Check each line below for the word "derecha" and give the count alone.

** Opening SUPPLIED DATA block **

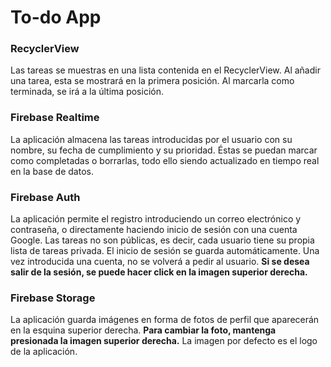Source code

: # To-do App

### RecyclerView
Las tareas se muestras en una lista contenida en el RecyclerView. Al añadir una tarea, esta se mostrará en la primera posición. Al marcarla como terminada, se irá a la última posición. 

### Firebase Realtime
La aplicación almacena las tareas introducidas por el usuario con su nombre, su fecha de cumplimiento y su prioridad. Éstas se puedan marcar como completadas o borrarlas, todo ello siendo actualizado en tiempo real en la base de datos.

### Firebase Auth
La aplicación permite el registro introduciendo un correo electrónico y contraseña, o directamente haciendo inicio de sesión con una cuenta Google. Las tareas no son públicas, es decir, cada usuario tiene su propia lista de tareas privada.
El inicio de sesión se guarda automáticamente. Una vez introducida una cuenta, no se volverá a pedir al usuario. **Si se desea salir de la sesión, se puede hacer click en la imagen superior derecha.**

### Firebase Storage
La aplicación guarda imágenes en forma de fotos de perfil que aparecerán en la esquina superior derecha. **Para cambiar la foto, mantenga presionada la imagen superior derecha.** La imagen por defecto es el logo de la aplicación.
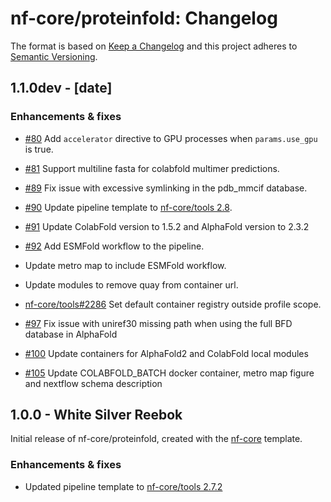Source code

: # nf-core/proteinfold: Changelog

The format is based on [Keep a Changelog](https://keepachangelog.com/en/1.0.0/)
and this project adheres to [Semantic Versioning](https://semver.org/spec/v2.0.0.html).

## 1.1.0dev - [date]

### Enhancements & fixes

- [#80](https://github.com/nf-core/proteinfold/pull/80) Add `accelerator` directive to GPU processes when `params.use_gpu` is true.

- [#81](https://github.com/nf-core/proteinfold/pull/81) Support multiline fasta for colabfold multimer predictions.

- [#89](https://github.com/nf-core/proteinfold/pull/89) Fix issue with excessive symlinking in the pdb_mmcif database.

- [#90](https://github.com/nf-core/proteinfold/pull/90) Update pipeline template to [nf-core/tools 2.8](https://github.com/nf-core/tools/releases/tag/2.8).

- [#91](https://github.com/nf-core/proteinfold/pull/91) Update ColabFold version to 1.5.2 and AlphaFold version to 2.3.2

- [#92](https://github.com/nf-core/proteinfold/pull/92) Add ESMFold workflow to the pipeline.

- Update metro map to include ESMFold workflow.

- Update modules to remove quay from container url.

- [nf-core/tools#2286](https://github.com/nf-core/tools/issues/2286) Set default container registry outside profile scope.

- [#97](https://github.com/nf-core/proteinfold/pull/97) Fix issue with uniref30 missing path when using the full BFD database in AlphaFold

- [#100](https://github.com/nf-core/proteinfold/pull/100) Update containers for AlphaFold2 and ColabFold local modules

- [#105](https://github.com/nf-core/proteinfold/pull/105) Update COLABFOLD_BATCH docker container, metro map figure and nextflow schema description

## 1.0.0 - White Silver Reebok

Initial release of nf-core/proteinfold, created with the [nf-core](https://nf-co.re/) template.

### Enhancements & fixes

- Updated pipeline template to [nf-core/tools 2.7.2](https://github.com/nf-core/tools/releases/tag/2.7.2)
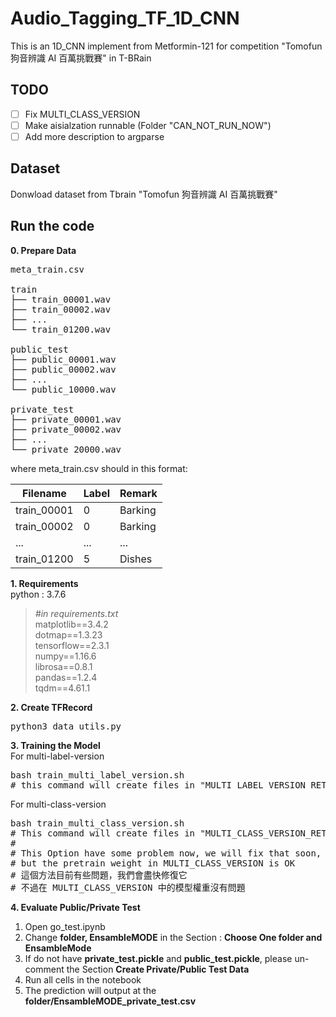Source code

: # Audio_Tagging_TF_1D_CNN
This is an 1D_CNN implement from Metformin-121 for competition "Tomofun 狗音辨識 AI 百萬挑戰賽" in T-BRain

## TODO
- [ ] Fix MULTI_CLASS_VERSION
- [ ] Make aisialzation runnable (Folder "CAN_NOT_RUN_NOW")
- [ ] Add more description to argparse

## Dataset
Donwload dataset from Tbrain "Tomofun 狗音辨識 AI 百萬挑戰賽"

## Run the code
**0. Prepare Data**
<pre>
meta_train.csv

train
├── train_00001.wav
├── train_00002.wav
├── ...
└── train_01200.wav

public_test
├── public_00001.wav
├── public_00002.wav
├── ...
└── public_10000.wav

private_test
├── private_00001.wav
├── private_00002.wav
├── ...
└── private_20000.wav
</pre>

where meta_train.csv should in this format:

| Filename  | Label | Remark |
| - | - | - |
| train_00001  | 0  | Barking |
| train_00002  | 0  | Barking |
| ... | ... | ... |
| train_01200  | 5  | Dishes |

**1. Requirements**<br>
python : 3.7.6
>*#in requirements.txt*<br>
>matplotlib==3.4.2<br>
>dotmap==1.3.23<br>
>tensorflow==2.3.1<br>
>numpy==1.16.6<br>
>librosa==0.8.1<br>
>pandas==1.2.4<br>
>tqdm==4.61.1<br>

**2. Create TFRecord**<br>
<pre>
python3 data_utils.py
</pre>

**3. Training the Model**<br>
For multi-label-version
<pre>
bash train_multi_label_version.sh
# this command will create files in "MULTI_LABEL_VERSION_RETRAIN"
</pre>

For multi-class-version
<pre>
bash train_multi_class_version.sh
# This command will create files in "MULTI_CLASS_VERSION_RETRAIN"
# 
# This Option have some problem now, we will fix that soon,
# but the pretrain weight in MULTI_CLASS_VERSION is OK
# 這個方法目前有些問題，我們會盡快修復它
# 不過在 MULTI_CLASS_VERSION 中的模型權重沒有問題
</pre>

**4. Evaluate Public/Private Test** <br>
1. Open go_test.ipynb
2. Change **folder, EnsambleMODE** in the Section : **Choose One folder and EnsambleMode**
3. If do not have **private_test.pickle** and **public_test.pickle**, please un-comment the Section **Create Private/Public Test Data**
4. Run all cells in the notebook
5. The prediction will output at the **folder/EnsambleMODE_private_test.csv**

** Closing SUPPLIED DATA block **

▶ _EXERCISE SOLUTION_: 2